- Born: 1883 Bodmin
- Died: 25 February 1939 (aged 55–56)
- Occupations: Film director, Actor, Screenwriter, Film producer

= M. A. Wetherell =

British actor (1883–1939)

Marmaduke Arundel "Duke" Wetherell (1883 – 25 February 1939) was a British–South African actor, screenwriter, producer, film director and big-game hunter. He was responsible for the hoax "surgeon's photograph" of the Loch Ness Monster.

==Biography==
Born in Bodmin, Cornwall, Wetherell acted in both British and South African films during the silent era. In the 1920s he branched out to producing and directing films but they were not a success.

He produced, directed and played the lead role in his productions of Livingstone (1925) and Robinson Crusoe (1927). A planned biography of Lawrence of Arabia called Revolt in the Desert to be photographed by Freddie Young who had photographed his war films The Somme (1927) and Victory (1928) did not eventuate. Wetherell was the father of actor Ian Colin.

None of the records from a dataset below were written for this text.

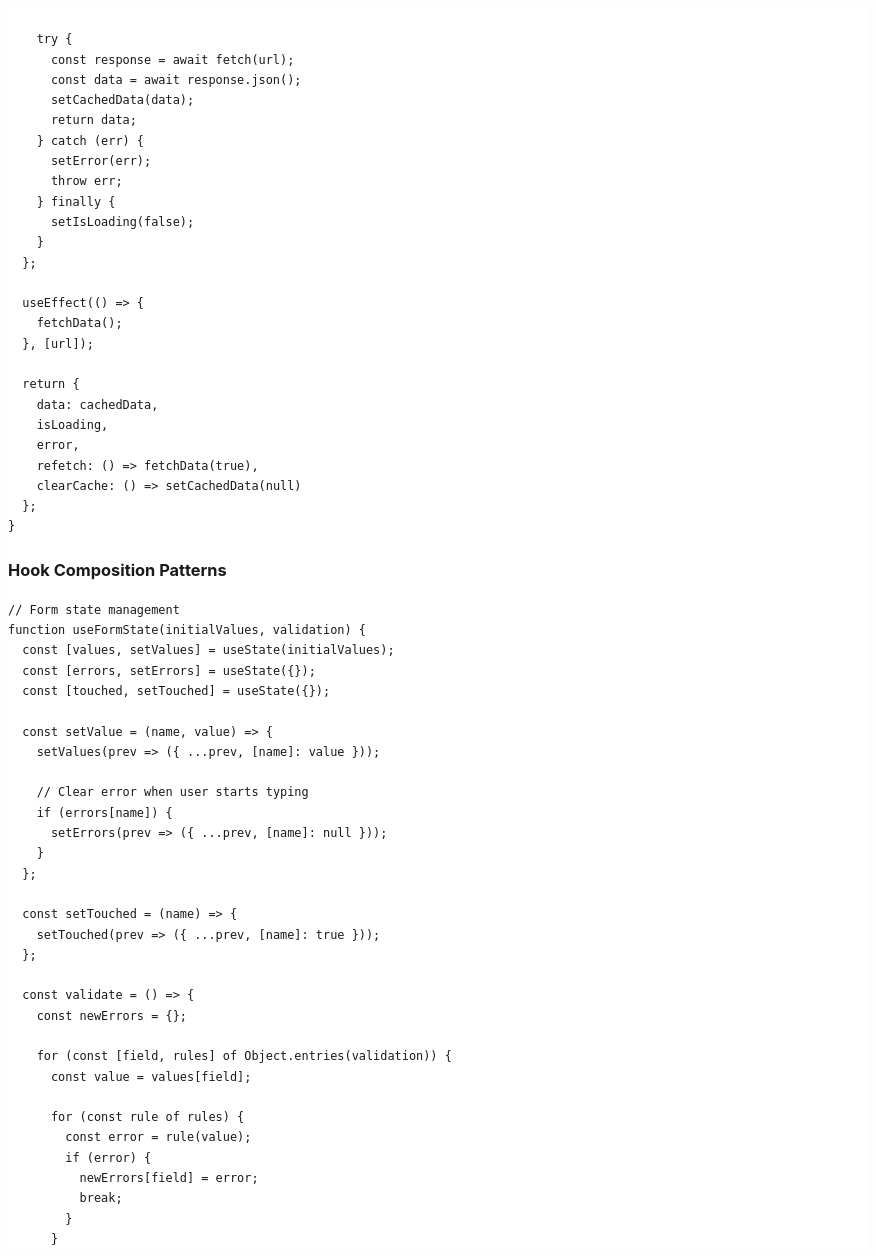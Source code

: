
 ```tsx
    
    try {
      const response = await fetch(url);
      const data = await response.json();
      setCachedData(data);
      return data;
    } catch (err) {
      setError(err);
      throw err;
    } finally {
      setIsLoading(false);
    }
  };
  
  useEffect(() => {
    fetchData();
  }, [url]);
  
  return {
    data: cachedData,
    isLoading,
    error,
    refetch: () => fetchData(true),
    clearCache: () => setCachedData(null)
  };
}
```

### Hook Composition Patterns

```tsx
// Form state management
function useFormState(initialValues, validation) {
  const [values, setValues] = useState(initialValues);
  const [errors, setErrors] = useState({});
  const [touched, setTouched] = useState({});
  
  const setValue = (name, value) => {
    setValues(prev => ({ ...prev, [name]: value }));
    
    // Clear error when user starts typing
    if (errors[name]) {
      setErrors(prev => ({ ...prev, [name]: null }));
    }
  };
  
  const setTouched = (name) => {
    setTouched(prev => ({ ...prev, [name]: true }));
  };
  
  const validate = () => {
    const newErrors = {};
    
    for (const [field, rules] of Object.entries(validation)) {
      const value = values[field];
      
      for (const rule of rules) {
        const error = rule(value);
        if (error) {
          newErrors[field] = error;
          break;
        }
      }
```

In the 1930s, Marmaduke went to Loch Ness to look for the Loch Ness Monster. Wetherell claimed to have found footprints, but when casts of the footprints were sent to scientists for analysis they turned out to be from a hippopotamus; a prankster had used a hippopotamus-foot umbrella stand. (There is strong evidence that Wetherell perpetrated the hoax himself) As a result, Wetherell was publicly ridiculed by his employer, the Daily Mail. To get revenge on the Mail, Wetherell perpetrated the hoax "surgeon's photograph" of the Loch Ness Monster with his son Ian (who bought the material for the fake and took the photos), son-in-law Christian Spurling (a sculpture specialist), and Maurice Chambers (an insurance agent), taking a picture of a toy submarine made of plastic wood and passing it off as the monster. Chambers gave the photographic plates to surgeon Robert Kenneth Wilson, a friend of his who enjoyed "a good practical joke". Wilson had the plates developed and sold the first photo to the Daily Mail; the Mail would then announce that the monster had been photographed. The photo had been described as a hoax as early as 1975, but this was not common knowledge among the general public until 1994.

==Selected filmography==
Actor

- The Rose of Rhodesia (1918)
- Isban: Or the Mystery of the Great Zimbabwe (1920)
- The Madcap of the Veld (1921)
- Wee MacGregor's Sweetheart (1922)
- Man and His Kingdom (1922)
- His Wife's Husband (1922)
- Darkness (1923)
- Curfew Must Not Ring Tonight (1923)
- Women and Diamonds (1924)

Director

- Livingstone (1925)
- Robinson Crusoe (1927)
- The Somme (1927)
- Victory (1928)
- A Moorland Tragedy (1933)
- Hearts of Oak (1933)
- Wanderlust (1933)
- Safari (1937)

Producer
- Roses of Picardy (1927)

==Bibliography==
- Low, Rachael. History of the British Film, 1918–1929. George Allen & Unwin, 1971.